Given a symbolic system of polynomials f, in HC.jl there are two ways to optimize them for numerical evaluation. First the expression is optimized with similar techniques as you do (common subexpression elimination and then a simple multivariate horner-schema). Then the optimized expression is preprared for repeated numerical evaluation.
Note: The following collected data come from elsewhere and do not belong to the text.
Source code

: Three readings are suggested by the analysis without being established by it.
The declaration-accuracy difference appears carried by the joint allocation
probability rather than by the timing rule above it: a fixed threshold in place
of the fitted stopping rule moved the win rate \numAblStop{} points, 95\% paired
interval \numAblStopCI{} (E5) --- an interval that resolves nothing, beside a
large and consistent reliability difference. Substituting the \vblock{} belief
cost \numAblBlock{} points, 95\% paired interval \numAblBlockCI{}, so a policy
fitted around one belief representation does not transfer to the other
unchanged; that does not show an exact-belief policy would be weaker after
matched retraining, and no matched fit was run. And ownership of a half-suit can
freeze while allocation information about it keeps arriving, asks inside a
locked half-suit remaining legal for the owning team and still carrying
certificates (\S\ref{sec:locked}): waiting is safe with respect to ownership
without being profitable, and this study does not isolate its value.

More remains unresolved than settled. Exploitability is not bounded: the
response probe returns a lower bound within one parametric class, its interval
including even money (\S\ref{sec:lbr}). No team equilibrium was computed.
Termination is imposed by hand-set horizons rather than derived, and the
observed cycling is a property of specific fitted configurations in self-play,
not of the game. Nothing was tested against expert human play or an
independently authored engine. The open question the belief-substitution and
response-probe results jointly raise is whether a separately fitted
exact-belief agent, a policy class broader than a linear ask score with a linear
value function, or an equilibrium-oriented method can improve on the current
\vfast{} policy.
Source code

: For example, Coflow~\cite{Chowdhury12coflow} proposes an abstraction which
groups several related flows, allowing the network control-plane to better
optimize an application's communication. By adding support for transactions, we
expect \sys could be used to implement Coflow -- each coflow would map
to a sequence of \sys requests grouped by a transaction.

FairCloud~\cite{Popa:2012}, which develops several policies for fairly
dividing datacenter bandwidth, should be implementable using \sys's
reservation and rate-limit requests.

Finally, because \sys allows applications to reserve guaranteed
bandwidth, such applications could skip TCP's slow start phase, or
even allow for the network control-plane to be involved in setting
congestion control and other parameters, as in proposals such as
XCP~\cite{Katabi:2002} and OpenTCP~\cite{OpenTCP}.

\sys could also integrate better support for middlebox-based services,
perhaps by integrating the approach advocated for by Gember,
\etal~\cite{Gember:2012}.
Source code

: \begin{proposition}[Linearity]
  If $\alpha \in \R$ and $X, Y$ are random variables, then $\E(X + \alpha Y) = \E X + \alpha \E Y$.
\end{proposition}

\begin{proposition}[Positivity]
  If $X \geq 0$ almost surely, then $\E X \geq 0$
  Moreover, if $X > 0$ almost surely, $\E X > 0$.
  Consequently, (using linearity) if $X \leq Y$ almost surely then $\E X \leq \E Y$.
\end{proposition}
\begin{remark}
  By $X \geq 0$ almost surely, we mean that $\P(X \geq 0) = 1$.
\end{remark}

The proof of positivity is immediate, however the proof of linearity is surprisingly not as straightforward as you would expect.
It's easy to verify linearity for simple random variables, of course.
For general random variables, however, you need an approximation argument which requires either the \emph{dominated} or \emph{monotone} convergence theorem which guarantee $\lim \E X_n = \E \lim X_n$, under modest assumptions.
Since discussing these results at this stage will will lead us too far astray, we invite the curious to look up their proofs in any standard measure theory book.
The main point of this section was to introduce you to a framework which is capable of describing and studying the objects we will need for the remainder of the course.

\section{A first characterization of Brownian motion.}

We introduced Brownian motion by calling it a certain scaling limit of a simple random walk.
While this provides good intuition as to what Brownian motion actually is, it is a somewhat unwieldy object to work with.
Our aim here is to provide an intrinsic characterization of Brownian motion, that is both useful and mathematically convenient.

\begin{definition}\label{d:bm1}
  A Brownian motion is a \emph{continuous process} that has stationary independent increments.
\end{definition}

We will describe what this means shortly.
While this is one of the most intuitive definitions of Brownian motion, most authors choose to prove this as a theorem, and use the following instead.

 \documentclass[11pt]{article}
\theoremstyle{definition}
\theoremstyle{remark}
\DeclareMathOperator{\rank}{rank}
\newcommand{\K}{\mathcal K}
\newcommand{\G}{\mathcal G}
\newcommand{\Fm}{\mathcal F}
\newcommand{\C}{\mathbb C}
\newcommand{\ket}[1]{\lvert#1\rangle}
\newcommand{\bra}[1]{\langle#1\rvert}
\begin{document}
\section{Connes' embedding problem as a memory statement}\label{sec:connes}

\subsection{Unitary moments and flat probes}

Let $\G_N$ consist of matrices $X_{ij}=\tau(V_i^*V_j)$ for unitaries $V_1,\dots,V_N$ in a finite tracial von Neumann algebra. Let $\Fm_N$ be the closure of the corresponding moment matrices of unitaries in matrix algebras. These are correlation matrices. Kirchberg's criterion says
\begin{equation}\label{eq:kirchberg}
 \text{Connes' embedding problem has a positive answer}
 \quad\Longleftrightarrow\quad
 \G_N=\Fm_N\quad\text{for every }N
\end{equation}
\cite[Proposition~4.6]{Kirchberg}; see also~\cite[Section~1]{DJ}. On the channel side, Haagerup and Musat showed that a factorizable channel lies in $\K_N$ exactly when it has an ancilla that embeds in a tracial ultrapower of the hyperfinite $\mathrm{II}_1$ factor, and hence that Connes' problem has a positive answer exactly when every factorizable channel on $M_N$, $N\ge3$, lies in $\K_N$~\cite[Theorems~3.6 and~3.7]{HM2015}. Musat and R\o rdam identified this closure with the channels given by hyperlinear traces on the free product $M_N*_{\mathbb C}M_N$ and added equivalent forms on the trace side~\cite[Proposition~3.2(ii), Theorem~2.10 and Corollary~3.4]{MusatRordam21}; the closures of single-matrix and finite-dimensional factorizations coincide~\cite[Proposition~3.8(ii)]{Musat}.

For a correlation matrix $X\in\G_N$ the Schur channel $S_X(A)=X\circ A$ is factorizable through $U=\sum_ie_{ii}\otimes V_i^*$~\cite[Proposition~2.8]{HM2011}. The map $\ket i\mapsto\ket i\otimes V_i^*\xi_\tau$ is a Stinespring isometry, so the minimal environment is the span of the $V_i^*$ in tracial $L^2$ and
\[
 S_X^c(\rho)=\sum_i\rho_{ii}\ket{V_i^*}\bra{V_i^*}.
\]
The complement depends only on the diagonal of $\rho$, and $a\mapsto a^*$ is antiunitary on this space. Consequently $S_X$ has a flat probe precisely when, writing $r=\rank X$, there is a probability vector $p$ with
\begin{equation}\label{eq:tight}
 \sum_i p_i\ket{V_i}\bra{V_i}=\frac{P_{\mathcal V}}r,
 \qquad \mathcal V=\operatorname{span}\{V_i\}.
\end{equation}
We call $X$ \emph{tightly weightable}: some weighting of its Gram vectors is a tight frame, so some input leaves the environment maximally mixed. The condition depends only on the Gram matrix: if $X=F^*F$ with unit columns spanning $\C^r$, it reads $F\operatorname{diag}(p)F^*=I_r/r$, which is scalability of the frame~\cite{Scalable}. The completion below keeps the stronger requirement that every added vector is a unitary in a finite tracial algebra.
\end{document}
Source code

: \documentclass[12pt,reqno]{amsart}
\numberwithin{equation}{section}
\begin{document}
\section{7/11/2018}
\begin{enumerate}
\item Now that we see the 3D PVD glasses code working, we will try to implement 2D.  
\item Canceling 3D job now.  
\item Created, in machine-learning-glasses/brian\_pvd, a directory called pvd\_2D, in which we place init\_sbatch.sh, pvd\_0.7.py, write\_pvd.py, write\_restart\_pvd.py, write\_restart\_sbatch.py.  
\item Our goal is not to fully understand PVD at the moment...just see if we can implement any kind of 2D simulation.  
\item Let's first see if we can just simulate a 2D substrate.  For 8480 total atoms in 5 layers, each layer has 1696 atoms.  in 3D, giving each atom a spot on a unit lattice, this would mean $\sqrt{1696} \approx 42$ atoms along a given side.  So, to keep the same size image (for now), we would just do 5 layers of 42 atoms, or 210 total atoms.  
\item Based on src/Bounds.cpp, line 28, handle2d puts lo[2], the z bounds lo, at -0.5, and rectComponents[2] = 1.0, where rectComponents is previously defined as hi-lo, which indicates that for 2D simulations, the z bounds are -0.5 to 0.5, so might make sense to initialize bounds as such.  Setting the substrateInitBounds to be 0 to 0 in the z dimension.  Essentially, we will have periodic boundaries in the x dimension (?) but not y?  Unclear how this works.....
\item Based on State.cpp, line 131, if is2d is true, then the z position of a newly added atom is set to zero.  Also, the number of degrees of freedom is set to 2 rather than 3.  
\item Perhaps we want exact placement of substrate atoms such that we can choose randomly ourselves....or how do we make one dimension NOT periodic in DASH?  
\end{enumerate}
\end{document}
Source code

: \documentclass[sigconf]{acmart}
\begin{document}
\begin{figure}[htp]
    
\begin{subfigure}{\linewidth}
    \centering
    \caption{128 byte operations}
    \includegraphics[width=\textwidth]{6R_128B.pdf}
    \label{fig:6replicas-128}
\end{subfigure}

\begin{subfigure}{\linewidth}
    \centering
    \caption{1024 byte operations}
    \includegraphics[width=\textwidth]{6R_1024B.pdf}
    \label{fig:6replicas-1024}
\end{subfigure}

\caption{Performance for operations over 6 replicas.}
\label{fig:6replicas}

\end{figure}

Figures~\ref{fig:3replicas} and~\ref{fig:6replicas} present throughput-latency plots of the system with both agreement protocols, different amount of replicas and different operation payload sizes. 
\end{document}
This can be done using an InterpretedSystem which is very similar to what you do (record all operations in arrays and "play" them for evaluation). The other is CompiledSystem where an actual straight line program is compiled:

julia> F = CompiledSystem(f)
Compiled: System of length 1
 1 variables: x

 -5 + x*(1 + x*(2 + x*(3 + 4*x)))

# This code is automatically generated for the evaluation of `F` 
julia> HomotopyContinuation.ModelKit._evaluate!_impl(typeof(F))
       @boundscheck checkbounds(u, 1:1)
       @boundscheck checkbounds(x, 1:1)
       @boundscheck p === nothing || checkbounds(p, 1:0)
    @inbounds begin
            _ι1 = 4 * x[1]
            _ι2 = 3 + _ι1
            _ι3 = x[1] * _ι2
            _ι4 = 2 + _ι3
            _ι5 = x[1] * _ι4
            _ι6 = 1 + _ι5
            _ι7 = x[1] * _ι6
            _ι8 = -5 + _ι7
            u[1] = _ι8

# We can see that this is turned into not many assembly instructions
julia> @code_native debuginfo=:none evaluate!([0.0], F, [2.0])
	.section	__TEXT,__text,regular,pure_instructions
	subq	$40, %rsp
	movq	%rdi, %rax
	movabsq	$5250033792, %rcx       ## imm = 0x138ED2880
	vmovaps	(%rcx), %xmm0
	vmovups	%xmm0, 24(%rsp)
	cmpq	$0, 24(%rdi)
	jle	L148
	vmovups	%xmm0, 8(%rsp)
	cmpq	$0, 24(%rdx)
	jle	L170
	movq	(%rdx), %rcx
	vmovsd	(%rcx), %xmm0           ## xmm0 = mem[0],zero
	movabsq	$5250033752, %rcx       ## imm = 0x138ED2858
	vmulsd	(%rcx), %xmm0, %xmm1
	movabsq	$5250033760, %rcx       ## imm = 0x138ED2860
	vaddsd	(%rcx), %xmm1, %xmm1
	vmulsd	%xmm1, %xmm0, %xmm1
	movabsq	$5250033768, %rcx       ## imm = 0x138ED2868
	vaddsd	(%rcx), %xmm1, %xmm1
	vmulsd	%xmm1, %xmm0, %xmm1
	movabsq	$5250033776, %rcx       ## imm = 0x138ED2870
	vaddsd	(%rcx), %xmm1, %xmm1
	vmulsd	%xmm1, %xmm0, %xmm0
	movabsq	$5250033784, %rcx       ## imm = 0x138ED2878
	vaddsd	(%rcx), %xmm0, %xmm0
	movq	(%rax), %rcx
	vmovsd	%xmm0, (%rcx)
	addq	$40, %rsp
	movabsq	$throw_boundserror, %rcx
	leaq	24(%rsp), %rsi
	movq	%rax, %rdi
	callq	*%rcx
	movabsq	$throw_boundserror, %rax
	leaq	8(%rsp), %rsi
	movq	%rdx, %rdi
	callq	*%rax

Comparing the performance of InterpretedSystem and CompiledSystem we see that the latter is around 10x faster.

julia> u = zeros(1)
x1-element Array{Float64,1}:

julia> x = [rand()]
1-element Array{Float64,1}:

julia> using BenchmarkTools

julia> @btime evaluate!($u, $F, $x)
  3.750 ns (0 allocations: 0 bytes)
1-element Array{Float64,1}:

julia> @btime evaluate!($u, $G, $x)
  35.033 ns (0 allocations: 0 bytes)
1-element Array{Float64,1}:

However, if the expressions are large than the compilation step for CompiledSystem can become prohibitively slow.